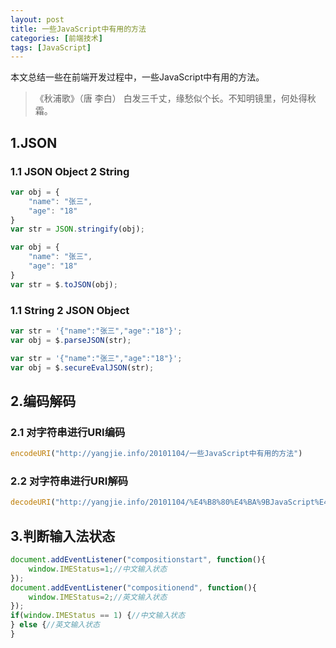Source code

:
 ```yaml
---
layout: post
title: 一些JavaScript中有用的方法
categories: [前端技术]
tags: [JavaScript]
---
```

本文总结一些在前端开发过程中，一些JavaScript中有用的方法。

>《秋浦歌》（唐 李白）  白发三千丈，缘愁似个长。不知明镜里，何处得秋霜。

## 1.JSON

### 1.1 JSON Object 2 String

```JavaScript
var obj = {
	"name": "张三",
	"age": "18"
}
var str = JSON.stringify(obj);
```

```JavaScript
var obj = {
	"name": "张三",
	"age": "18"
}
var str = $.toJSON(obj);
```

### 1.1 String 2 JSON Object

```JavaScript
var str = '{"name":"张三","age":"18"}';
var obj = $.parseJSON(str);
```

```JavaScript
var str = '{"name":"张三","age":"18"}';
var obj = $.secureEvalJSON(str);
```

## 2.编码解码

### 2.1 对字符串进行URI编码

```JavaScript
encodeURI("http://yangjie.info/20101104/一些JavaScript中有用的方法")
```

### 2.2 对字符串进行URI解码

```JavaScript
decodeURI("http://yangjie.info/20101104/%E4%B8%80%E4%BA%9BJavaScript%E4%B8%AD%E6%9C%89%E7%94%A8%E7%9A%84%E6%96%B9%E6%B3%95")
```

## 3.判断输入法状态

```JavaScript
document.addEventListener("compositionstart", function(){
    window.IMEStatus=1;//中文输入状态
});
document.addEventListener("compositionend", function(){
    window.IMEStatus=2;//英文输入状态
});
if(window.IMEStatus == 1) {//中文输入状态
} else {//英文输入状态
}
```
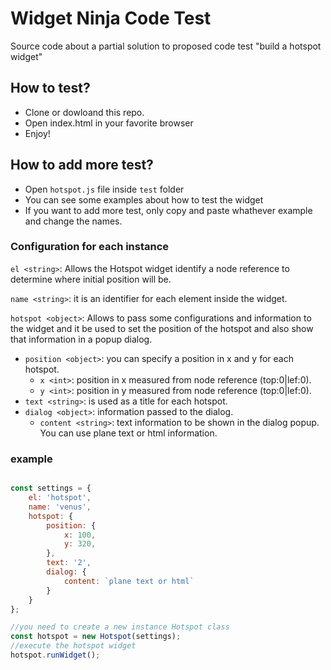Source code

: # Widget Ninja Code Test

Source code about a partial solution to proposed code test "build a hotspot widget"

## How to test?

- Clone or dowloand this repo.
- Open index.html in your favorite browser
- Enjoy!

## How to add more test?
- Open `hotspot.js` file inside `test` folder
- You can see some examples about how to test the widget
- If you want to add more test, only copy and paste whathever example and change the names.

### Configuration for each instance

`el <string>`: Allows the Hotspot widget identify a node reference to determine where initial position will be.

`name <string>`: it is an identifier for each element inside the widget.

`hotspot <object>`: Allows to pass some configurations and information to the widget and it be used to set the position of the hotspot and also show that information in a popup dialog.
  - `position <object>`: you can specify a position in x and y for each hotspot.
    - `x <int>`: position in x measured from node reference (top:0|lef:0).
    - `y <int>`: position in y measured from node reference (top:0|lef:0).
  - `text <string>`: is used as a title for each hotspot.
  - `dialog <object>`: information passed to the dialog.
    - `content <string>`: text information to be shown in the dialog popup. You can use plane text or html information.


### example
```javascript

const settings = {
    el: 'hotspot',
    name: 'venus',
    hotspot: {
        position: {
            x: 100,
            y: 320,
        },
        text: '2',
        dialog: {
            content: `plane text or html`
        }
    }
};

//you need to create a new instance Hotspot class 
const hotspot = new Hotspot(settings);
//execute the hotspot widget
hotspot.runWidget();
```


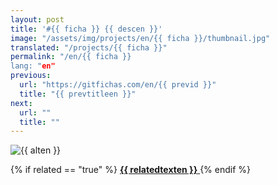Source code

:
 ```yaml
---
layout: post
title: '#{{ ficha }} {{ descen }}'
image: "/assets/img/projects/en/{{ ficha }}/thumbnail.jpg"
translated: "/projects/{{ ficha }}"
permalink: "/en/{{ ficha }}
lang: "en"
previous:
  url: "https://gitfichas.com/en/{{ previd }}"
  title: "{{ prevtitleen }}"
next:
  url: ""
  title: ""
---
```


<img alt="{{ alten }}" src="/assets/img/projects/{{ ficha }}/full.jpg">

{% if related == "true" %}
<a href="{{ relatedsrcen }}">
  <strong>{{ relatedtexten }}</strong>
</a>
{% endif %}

- - - - -

Scan the material above for lines holding "document" and copy each of them.

[Answer area]:
document.addEventListener("compositionstart", function(){
document.addEventListener("compositionend", function(){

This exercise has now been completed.